Rachel sat hollowly on the edge of the velvet couch, her manicured fingers gripping the fabric of her skirt so tightly that her nails threatened to rip the material. Her eyes were red, swollen, and heavy from two days of nonstop weeping. Forty-eight hours had passed since Elena had vanished into the rainy night—two agonizing days filled with a suffocating, paralyzing terror.
They had checked every local clinic; they had called every emergency room; they had even driven along the slippery mountain passes themselves. But there was absolutely no sign of the white car or the girl who drove it.
"She wouldn't just leave..." Rachel's voice trembled, a pathetic, broken sound.
Her mother sat closely beside her, her expression tight with anxiety as she mechanically rubbed Rachel's shaking shoulder. "Rachel, sweetheart, calm down..."

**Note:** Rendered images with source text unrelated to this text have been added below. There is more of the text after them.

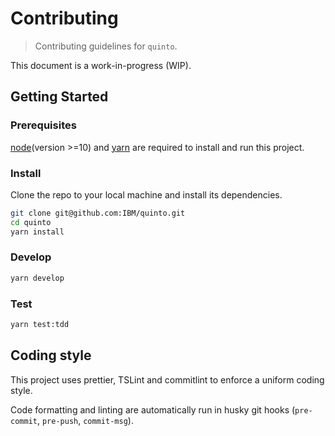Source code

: # Contributing

> Contributing guidelines for `quinto`.

This document is a work-in-progress (WIP).

## Getting Started

### Prerequisites

[node](https://nodejs.org/en/)(version >=10) and [yarn](https://yarnpkg.com/en/docs/install#mac-stable) are required to install and run this project.

### Install

Clone the repo to your local machine and install its dependencies.

```bash
git clone git@github.com:IBM/quinto.git
cd quinto
yarn install
```

### Develop

```bash
yarn develop
```

### Test

```bash
yarn test:tdd
```

## Coding style

This project uses prettier, TSLint and commitlint to enforce a uniform coding style.

Code formatting and linting are automatically run in husky git hooks (`pre-commit`, `pre-push`, `commit-msg`).
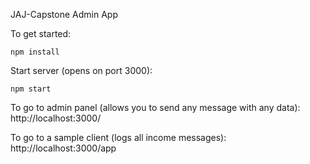 JAJ-Capstone Admin App

To get started:

```
npm install
```

Start server (opens on port 3000):
```
npm start
```

To go to admin panel (allows you to send any message with any data):
http://localhost:3000/

To go to a sample client (logs all income messages):
http://localhost:3000/app
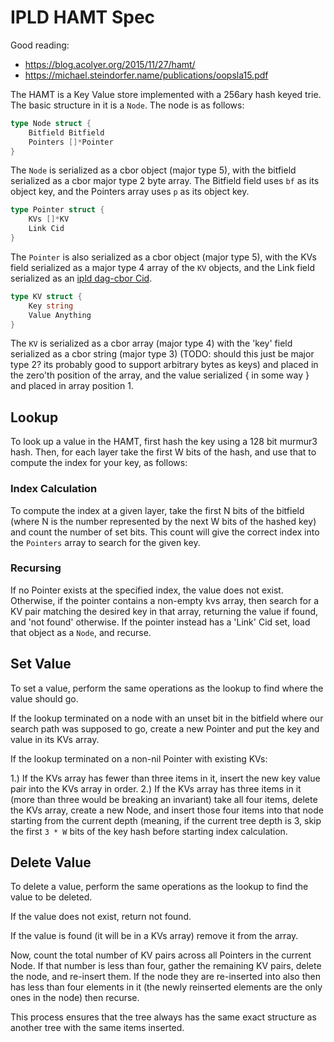 # IPLD HAMT Spec 

Good reading:
- https://blog.acolyer.org/2015/11/27/hamt/
- https://michael.steindorfer.name/publications/oopsla15.pdf


The HAMT is a Key Value store implemented with a 256ary hash keyed trie. The
basic structure in it is a `Node`. The node is as follows:

```go
type Node struct {
	Bitfield Bitfield
	Pointers []*Pointer
}
```

The `Node` is serialized as a cbor object (major type 5), with the bitfield
serialized as a cbor major type 2 byte array. The Bitfield field uses `bf` as
its object key, and the Pointers array uses `p` as its object key.

```go
type Pointer struct {
	KVs []*KV
	Link Cid
}
```

The `Pointer` is also serialized as a cbor object (major type 5), with the KVs
field serialized as a major type 4 array of the `KV` objects, and the Link
field serialized as an [ipld dag-cbor Cid](https://github.com/ipld/specs/blob/master/Codecs/DAG-CBOR.md#link-format).

```go
type KV struct {
	Key string
	Value Anything
}
```

The `KV` is serialized as a cbor array (major type 4) with the 'key' field
serialized as a cbor string (major type 3) (TODO: should this just be major
type 2? its probably good to support arbitrary bytes as keys) and placed in the
zero'th position of the array, and the value serialized { in some way } and
placed in array position 1.

## Lookup

To look up a value in the HAMT, first hash the key using a 128 bit murmur3 hash.
Then, for each layer take the first W bits of the hash, and use that to compute
the index for your key, as follows:

### Index Calculation

To compute the index at a given layer, take the first N bits of the bitfield
(where N is the number represented by the next W bits of the hashed key) and
count the number of set bits. This count will give the correct index into the
`Pointers` array to search for the given key.

### Recursing
If no Pointer exists at the specified index, the value does not exist.
Otherwise, if the pointer contains a non-empty kvs array, then search for a KV
pair matching the desired key in that array, returning the value if found, and
'not found' otherwise. If the pointer instead has a 'Link' Cid set, load that
object as a `Node`, and recurse.


## Set Value

To set a value, perform the same operations as the lookup to find where the
value should go.

If the lookup terminated on a node with an unset bit in the bitfield where our
search path was supposed to go, create a new Pointer and put the key and value
in its KVs array.

If the lookup terminated on a non-nil Pointer with existing KVs:

1.) If the KVs array has fewer than three items in it, insert the new key value
	pair into the KVs array in order.
2.) If the KVs array has three items in it (more than three would be breaking
	an invariant) take all four items, delete the KVs array, create a new Node, and
	insert those four items into that node starting from the current depth
	(meaning, if the current tree depth is 3, skip the first `3 * W` bits of the
	key hash before starting index calculation.


## Delete Value

To delete a value, perform the same operations as the lookup to find the value
to be deleted.

If the value does not exist, return not found.

If the value is found (it will be in a KVs array) remove it from the array.

Now, count the total number of KV pairs across all Pointers in the current
Node. If that number is less than four, gather the remaining KV pairs, delete
the node, and re-insert them. If the node they are re-inserted into also then
has less than four elements in it (the newly reinserted elements are the only
ones in the node) then recurse.

This process ensures that the tree always has the same exact structure as
another tree with the same items inserted.

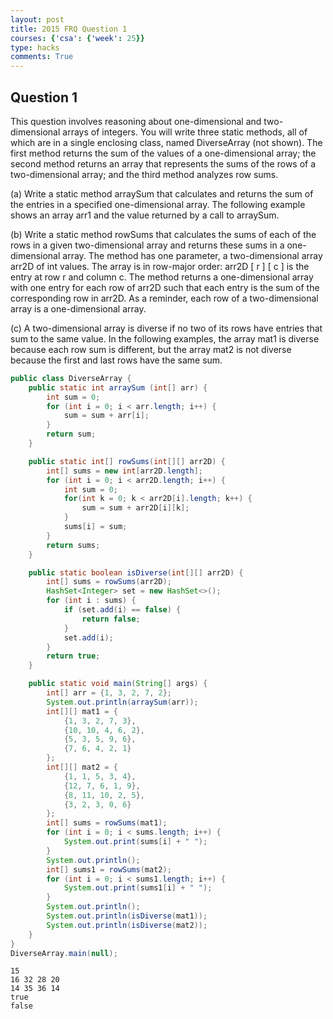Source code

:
 ```yaml
---
layout: post
title: 2015 FRQ Question 1
courses: {'csa': {'week': 25}}
type: hacks
comments: True
---
```


## Question 1
This question involves reasoning about one-dimensional and two-dimensional arrays of integers. You will write three static methods, all of which are in a single enclosing class, named DiverseArray (not shown). The first method returns the sum of the values of a one-dimensional array; the second method returns an array that represents the sums of the rows of a two-dimensional array; and the third method analyzes row sums.

(a) Write a static method arraySum that calculates and returns the sum of the entries in a specified one-dimensional array. The following example shows an array arr1 and the value returned by a call to arraySum.

(b) Write a static method rowSums that calculates the sums of each of the rows in a given two-dimensional array and returns these sums in a one-dimensional array. The method has one parameter, a two-dimensional array arr2D of int values. The array is in row-major order: arr2D [ r ] [ c ] is the entry at row r and column c. The method returns a one-dimensional array with one entry for each row of arr2D such that each entry is the sum of the corresponding row in arr2D. As a reminder, each row of a two-dimensional array is a one-dimensional array.

(c) A two-dimensional array is diverse if no two of its rows have entries that sum to the same value. In the following examples, the array mat1 is diverse because each row sum is different, but the array mat2 is not diverse because the first and last rows have the same sum.


```java
public class DiverseArray {
    public static int arraySum (int[] arr) {
        int sum = 0;
        for (int i = 0; i < arr.length; i++) {
            sum = sum + arr[i];
        }
        return sum;
    }

    public static int[] rowSums(int[][] arr2D) {
        int[] sums = new int[arr2D.length];
        for (int i = 0; i < arr2D.length; i++) {
            int sum = 0;
            for(int k = 0; k < arr2D[i].length; k++) {
                sum = sum + arr2D[i][k];
            }
            sums[i] = sum;
        }
        return sums;
    }

    public static boolean isDiverse(int[][] arr2D) {
        int[] sums = rowSums(arr2D);
        HashSet<Integer> set = new HashSet<>();
        for (int i : sums) {
            if (set.add(i) == false) {
                return false;
            }
            set.add(i);
        }
        return true;
    }

    public static void main(String[] args) {
        int[] arr = {1, 3, 2, 7, 2};
        System.out.println(arraySum(arr));
        int[][] mat1 = {
            {1, 3, 2, 7, 3},
            {10, 10, 4, 6, 2},
            {5, 3, 5, 9, 6},
            {7, 6, 4, 2, 1}
        };
        int[][] mat2 = {
            {1, 1, 5, 3, 4},
            {12, 7, 6, 1, 9},
            {8, 11, 10, 2, 5},
            {3, 2, 3, 0, 6}
        };
        int[] sums = rowSums(mat1);
        for (int i = 0; i < sums.length; i++) {
            System.out.print(sums[i] + " ");
        }
        System.out.println();
        int[] sums1 = rowSums(mat2);
        for (int i = 0; i < sums1.length; i++) {
            System.out.print(sums1[i] + " ");
        }
        System.out.println();
        System.out.println(isDiverse(mat1));
        System.out.println(isDiverse(mat2));
    }
}
DiverseArray.main(null);
```

    15
    16 32 28 20 
    14 35 36 14 
    true
    false

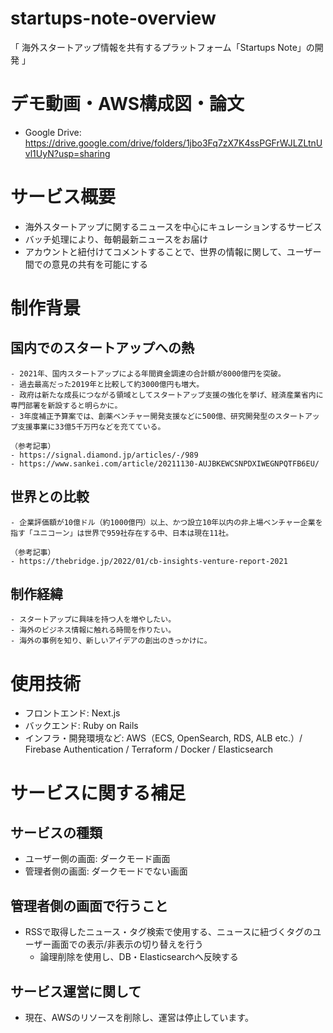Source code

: # startups-note-overview
「 海外スタートアップ情報を共有するプラットフォーム「Startups Note」の開発 」

# デモ動画・AWS構成図・論文
- Google Drive: https://drive.google.com/drive/folders/1jbo3Fq7zX7K4ssPGFrWJLZLtnUvl1UyN?usp=sharing

# サービス概要
- 海外スタートアップに関するニュースを中心にキュレーションするサービス
- バッチ処理により、毎朝最新ニュースをお届け
- アカウントと紐付けてコメントすることで、世界の情報に関して、ユーザー間での意見の共有を可能にする

# 制作背景

## 国内でのスタートアップへの熱

```
- 2021年、国内スタートアップによる年間資金調達の合計額が8000億円を突破。
- 過去最高だった2019年と比較して約3000億円も増大。
- 政府は新たな成長につながる領域としてスタートアップ支援の強化を挙げ、経済産業省内に専門部署を新設すると明らかに。
- 3年度補正予算案では、創薬ベンチャー開発支援などに500億、研究開発型のスタートアップ支援事業に33億5千万円などを充てている。

（参考記事）
- https://signal.diamond.jp/articles/-/989
- https://www.sankei.com/article/20211130-AUJBKEWCSNPDXIWEGNPQTFB6EU/
```

## 世界との比較

```
- 企業評価額が10億ドル（約1000億円）以上、かつ設立10年以内の非上場ベンチャー企業を指す「ユニコーン」は世界で959社存在する中、日本は現在11社。

（参考記事）
- https://thebridge.jp/2022/01/cb-insights-venture-report-2021
```

## 制作経緯

```
- スタートアップに興味を持つ人を増やしたい。
- 海外のビジネス情報に触れる時間を作りたい。
- 海外の事例を知り、新しいアイデアの創出のきっかけに。
```


# 使用技術
- フロントエンド: Next.js
- バックエンド: Ruby on Rails
- インフラ・開発環境など: AWS（ECS, OpenSearch, RDS, ALB etc.）/ Firebase Authentication / Terraform / Docker / Elasticsearch

# サービスに関する補足

## サービスの種類
- ユーザー側の画面: ダークモード画面
- 管理者側の画面: ダークモードでない画面

## 管理者側の画面で行うこと
- RSSで取得したニュース・タグ検索で使用する、ニュースに紐づくタグのユーザー画面での表示/非表示の切り替えを行う
  - 論理削除を使用し、DB・Elasticsearchへ反映する

## サービス運営に関して
- 現在、AWSのリソースを削除し、運営は停止しています。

But Rachel shook her head violently, pulling away. "No! Elena wouldn't just disappear like this! She wouldn't!" Her voice cracked under the weight of her tears.
A few feet away, her father stood by the floor-to-ceiling window, his face completely drained of color as he spoke in low, urgent tones into his phone. "Yes," he muttered quietly into the receiver, his hand gripping the device with a white-knuckled intensity. "We need to officially file the missing person report now."